(Stored data entries)

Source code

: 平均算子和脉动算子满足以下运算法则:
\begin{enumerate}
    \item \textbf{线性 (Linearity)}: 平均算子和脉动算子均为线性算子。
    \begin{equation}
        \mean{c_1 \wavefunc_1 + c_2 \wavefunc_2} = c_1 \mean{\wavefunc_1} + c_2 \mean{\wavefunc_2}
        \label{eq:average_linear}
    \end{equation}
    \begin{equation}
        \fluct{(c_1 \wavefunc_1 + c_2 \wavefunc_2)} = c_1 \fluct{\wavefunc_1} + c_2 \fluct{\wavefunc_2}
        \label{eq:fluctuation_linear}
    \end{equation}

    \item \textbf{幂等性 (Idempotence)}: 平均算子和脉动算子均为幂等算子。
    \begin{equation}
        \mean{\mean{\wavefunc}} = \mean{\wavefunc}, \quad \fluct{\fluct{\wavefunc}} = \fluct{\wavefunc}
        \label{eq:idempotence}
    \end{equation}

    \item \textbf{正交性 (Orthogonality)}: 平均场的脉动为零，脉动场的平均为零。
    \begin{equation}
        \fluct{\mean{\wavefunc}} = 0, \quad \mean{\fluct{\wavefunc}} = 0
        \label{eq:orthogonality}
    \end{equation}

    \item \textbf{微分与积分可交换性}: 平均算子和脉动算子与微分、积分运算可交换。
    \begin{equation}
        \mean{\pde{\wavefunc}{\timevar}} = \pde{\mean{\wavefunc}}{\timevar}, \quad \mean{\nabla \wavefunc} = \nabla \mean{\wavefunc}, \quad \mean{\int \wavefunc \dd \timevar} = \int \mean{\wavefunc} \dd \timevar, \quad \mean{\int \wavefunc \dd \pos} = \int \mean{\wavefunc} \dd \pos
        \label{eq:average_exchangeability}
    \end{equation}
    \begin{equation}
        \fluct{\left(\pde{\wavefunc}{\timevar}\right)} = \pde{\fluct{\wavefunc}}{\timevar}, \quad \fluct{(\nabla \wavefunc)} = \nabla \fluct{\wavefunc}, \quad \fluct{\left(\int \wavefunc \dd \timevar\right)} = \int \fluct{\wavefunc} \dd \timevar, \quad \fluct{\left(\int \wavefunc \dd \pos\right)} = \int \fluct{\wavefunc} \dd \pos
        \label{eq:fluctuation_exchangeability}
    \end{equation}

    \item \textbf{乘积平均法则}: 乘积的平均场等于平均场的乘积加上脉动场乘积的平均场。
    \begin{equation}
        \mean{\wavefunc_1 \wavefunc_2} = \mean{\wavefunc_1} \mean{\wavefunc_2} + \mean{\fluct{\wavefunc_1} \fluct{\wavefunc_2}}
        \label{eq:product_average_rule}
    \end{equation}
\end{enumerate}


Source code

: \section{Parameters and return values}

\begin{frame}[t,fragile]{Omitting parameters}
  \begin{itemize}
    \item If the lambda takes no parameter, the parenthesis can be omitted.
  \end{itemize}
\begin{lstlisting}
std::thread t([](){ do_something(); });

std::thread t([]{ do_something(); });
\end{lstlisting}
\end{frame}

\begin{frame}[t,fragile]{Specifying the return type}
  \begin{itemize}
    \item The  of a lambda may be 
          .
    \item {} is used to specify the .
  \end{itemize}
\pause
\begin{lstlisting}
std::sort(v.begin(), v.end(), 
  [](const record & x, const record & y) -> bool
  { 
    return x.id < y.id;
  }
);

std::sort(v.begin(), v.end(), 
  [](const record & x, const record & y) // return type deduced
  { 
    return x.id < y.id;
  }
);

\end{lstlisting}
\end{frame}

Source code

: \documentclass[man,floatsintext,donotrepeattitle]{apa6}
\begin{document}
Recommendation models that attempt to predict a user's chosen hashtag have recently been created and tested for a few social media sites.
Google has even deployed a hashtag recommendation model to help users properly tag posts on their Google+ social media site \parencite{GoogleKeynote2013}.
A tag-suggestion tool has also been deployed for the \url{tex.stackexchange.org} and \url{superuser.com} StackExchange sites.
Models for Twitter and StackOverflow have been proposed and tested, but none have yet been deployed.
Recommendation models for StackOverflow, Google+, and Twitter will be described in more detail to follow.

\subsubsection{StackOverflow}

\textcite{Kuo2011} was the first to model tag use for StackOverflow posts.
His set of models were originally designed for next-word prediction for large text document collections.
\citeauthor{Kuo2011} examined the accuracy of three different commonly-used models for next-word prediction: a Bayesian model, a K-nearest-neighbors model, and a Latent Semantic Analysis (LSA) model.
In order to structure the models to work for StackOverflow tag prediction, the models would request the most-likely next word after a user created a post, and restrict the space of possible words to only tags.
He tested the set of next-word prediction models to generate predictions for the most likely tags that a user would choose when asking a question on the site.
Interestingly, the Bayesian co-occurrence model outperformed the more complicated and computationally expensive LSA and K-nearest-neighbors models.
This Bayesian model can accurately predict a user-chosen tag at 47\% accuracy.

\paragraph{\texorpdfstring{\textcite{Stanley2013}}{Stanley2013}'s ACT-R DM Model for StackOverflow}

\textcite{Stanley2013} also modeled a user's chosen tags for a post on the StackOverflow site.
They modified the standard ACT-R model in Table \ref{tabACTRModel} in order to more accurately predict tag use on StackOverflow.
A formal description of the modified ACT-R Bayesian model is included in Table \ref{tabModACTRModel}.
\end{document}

▶ **Task**
Beginning at the line containing "ACT-R DM Model", repeat each line exactly through the last line of the entries, and include no other lines.

▶ **Result of the task**
\paragraph{\texorpdfstring{\textcite{Stanley2013}}{Stanley2013}'s ACT-R DM Model for StackOverflow}

\textcite{Stanley2013} also modeled a user's chosen tags for a post on the StackOverflow site.
They modified the standard ACT-R model in Table \ref{tabACTRModel} in order to more accurately predict tag use on StackOverflow.
A formal description of the modified ACT-R Bayesian model is included in Table \ref{tabModACTRModel}.
\end{document}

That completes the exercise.